All lines of the entries with "pueden" in them must be listed.

** Data for processing follows **

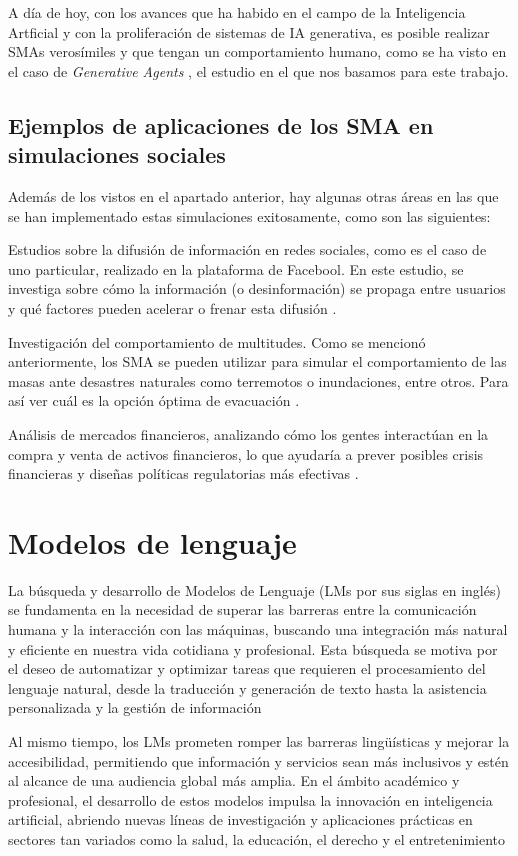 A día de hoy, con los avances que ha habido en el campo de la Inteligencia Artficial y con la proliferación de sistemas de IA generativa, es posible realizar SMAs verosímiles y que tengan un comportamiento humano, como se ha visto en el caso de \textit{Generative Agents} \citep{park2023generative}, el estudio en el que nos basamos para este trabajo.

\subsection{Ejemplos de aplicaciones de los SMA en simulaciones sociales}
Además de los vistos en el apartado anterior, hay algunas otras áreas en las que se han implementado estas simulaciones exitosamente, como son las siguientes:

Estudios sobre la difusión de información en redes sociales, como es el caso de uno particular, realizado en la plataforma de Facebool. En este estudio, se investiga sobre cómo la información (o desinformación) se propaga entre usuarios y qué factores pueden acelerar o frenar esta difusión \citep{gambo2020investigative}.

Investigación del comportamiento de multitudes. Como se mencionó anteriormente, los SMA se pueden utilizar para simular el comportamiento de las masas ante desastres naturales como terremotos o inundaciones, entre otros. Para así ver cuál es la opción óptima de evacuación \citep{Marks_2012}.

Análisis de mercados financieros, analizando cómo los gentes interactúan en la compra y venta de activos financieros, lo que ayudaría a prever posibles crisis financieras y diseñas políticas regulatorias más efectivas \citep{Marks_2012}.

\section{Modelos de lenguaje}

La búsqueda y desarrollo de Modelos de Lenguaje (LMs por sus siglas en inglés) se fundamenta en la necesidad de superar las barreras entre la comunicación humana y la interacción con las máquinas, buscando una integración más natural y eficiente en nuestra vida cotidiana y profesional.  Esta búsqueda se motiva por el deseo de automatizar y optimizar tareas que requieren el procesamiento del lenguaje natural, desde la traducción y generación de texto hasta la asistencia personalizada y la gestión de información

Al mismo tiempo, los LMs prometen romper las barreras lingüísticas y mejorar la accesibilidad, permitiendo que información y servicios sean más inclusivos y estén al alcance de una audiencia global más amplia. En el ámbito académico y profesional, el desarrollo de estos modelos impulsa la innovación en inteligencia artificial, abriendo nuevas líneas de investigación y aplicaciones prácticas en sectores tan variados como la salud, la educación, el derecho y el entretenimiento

** End of Data for processing **
** Data for processing follows **

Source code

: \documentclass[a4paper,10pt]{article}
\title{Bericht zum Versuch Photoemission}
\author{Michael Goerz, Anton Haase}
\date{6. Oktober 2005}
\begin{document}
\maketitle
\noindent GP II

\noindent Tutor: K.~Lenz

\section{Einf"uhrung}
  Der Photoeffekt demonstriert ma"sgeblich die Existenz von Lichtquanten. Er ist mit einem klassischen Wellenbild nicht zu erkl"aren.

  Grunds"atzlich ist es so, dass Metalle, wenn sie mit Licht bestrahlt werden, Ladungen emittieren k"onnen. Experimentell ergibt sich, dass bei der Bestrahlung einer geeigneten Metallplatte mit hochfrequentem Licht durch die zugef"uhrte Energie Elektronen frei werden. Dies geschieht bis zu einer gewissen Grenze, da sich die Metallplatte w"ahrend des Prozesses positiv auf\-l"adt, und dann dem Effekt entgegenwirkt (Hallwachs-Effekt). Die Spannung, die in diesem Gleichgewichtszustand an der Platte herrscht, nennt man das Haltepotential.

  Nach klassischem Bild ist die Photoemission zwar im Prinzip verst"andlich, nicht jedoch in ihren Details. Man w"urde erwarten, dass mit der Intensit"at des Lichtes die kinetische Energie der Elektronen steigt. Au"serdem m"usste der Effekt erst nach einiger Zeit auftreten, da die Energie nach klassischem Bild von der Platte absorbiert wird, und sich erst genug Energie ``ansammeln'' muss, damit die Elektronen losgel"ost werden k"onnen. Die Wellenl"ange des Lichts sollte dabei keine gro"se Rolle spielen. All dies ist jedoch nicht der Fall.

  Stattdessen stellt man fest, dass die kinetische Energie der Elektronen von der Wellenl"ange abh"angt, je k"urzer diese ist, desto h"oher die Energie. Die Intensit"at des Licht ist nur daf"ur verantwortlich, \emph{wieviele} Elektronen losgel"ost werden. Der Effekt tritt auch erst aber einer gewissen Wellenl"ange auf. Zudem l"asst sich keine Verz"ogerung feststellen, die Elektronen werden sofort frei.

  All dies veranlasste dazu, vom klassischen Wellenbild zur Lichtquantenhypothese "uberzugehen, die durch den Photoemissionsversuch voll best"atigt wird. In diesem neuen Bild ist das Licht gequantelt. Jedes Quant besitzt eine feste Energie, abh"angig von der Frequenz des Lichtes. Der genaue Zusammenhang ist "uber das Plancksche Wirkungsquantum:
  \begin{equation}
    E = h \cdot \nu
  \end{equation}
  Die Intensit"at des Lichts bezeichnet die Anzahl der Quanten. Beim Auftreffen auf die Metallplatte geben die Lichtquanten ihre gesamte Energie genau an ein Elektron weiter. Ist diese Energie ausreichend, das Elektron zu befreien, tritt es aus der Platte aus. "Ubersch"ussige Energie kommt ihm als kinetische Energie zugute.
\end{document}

** End of Data for processing **

#### Finished task
Estudios sobre la difusión de información en redes sociales, como es el caso de uno particular, realizado en la plataforma de Facebool. En este estudio, se investiga sobre cómo la información (o desinformación) se propaga entre usuarios y qué factores pueden acelerar o frenar esta difusión \citep{gambo2020investigative}.
Investigación del comportamiento de multitudes. Como se mencionó anteriormente, los SMA se pueden utilizar para simular el comportamiento de las masas ante desastres naturales como terremotos o inundaciones, entre otros. Para así ver cuál es la opción óptima de evacuación \citep{Marks_2012}.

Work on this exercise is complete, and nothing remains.